§ To do
Copy, word for word, the lines of the entries below between the one with "It is a tool" and the one with "1. Go to [Vercel](https://vercel.com)", inclusive, and leave out everything else.
====================
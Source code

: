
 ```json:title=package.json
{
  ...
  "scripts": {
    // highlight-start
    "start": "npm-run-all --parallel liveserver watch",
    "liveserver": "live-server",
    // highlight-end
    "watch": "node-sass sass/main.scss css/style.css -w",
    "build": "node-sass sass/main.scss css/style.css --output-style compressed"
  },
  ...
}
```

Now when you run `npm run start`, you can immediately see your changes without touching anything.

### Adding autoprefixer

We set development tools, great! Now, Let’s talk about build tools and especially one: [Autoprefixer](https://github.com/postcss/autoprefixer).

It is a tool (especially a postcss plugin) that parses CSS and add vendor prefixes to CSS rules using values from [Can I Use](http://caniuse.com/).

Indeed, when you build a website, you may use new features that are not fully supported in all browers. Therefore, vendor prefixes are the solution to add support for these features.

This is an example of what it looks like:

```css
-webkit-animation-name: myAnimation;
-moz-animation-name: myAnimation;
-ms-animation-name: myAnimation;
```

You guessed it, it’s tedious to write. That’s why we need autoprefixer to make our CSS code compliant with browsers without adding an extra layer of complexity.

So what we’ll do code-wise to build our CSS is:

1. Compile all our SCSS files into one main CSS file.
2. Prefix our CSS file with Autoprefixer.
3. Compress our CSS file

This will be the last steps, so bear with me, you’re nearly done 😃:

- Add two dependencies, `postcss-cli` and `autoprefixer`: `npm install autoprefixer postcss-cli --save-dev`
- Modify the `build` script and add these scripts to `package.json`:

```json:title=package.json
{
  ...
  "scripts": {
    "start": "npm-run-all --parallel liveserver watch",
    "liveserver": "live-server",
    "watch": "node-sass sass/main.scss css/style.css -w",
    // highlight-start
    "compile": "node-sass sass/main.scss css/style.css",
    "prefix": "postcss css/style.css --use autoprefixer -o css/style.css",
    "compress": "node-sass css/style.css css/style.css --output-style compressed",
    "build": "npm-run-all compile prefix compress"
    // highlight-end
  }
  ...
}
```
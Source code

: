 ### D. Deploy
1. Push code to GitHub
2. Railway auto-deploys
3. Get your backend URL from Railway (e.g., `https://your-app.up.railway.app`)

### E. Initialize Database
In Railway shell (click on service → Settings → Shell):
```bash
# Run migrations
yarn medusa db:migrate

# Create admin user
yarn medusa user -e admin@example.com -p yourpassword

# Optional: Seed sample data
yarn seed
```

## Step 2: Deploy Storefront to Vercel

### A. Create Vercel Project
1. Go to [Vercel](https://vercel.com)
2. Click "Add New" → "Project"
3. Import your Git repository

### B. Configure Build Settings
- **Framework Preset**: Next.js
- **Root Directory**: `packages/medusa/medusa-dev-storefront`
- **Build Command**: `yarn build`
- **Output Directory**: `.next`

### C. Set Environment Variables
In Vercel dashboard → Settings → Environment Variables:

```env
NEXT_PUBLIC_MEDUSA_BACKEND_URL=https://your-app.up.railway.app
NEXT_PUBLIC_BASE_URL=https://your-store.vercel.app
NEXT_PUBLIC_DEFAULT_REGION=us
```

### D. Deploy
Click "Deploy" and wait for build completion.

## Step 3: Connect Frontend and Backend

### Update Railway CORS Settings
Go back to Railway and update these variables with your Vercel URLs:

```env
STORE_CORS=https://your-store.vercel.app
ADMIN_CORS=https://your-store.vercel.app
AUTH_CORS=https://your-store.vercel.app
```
====================
§ Solution for this problem
It is a tool (especially a postcss plugin) that parses CSS and add vendor prefixes to CSS rules using values from [Can I Use](http://caniuse.com/).

Indeed, when you build a website, you may use new features that are not fully supported in all browers. Therefore, vendor prefixes are the solution to add support for these features.

This is an example of what it looks like:

```css
-webkit-animation-name: myAnimation;
-moz-animation-name: myAnimation;
-ms-animation-name: myAnimation;
```

You guessed it, it’s tedious to write. That’s why we need autoprefixer to make our CSS code compliant with browsers without adding an extra layer of complexity.

So what we’ll do code-wise to build our CSS is:

1. Compile all our SCSS files into one main CSS file.
2. Prefix our CSS file with Autoprefixer.
3. Compress our CSS file

This will be the last steps, so bear with me, you’re nearly done 😃:

- Add two dependencies, `postcss-cli` and `autoprefixer`: `npm install autoprefixer postcss-cli --save-dev`
- Modify the `build` script and add these scripts to `package.json`:

```json:title=package.json
{
  ...
  "scripts": {
    "start": "npm-run-all --parallel liveserver watch",
    "liveserver": "live-server",
    "watch": "node-sass sass/main.scss css/style.css -w",
    // highlight-start
    "compile": "node-sass sass/main.scss css/style.css",
    "prefix": "postcss css/style.css --use autoprefixer -o css/style.css",
    "compress": "node-sass css/style.css css/style.css --output-style compressed",
    "build": "npm-run-all compile prefix compress"
    // highlight-end
  }
  ...
}
```
Source code

: ### D. Deploy
1. Push code to GitHub
2. Railway auto-deploys
3. Get your backend URL from Railway (e.g., `https://your-app.up.railway.app`)

### E. Initialize Database
In Railway shell (click on service → Settings → Shell):
```bash
# Run migrations
yarn medusa db:migrate

# Create admin user
yarn medusa user -e admin@example.com -p yourpassword

# Optional: Seed sample data
yarn seed
```

## Step 2: Deploy Storefront to Vercel

### A. Create Vercel Project
1. Go to [Vercel](https://vercel.com)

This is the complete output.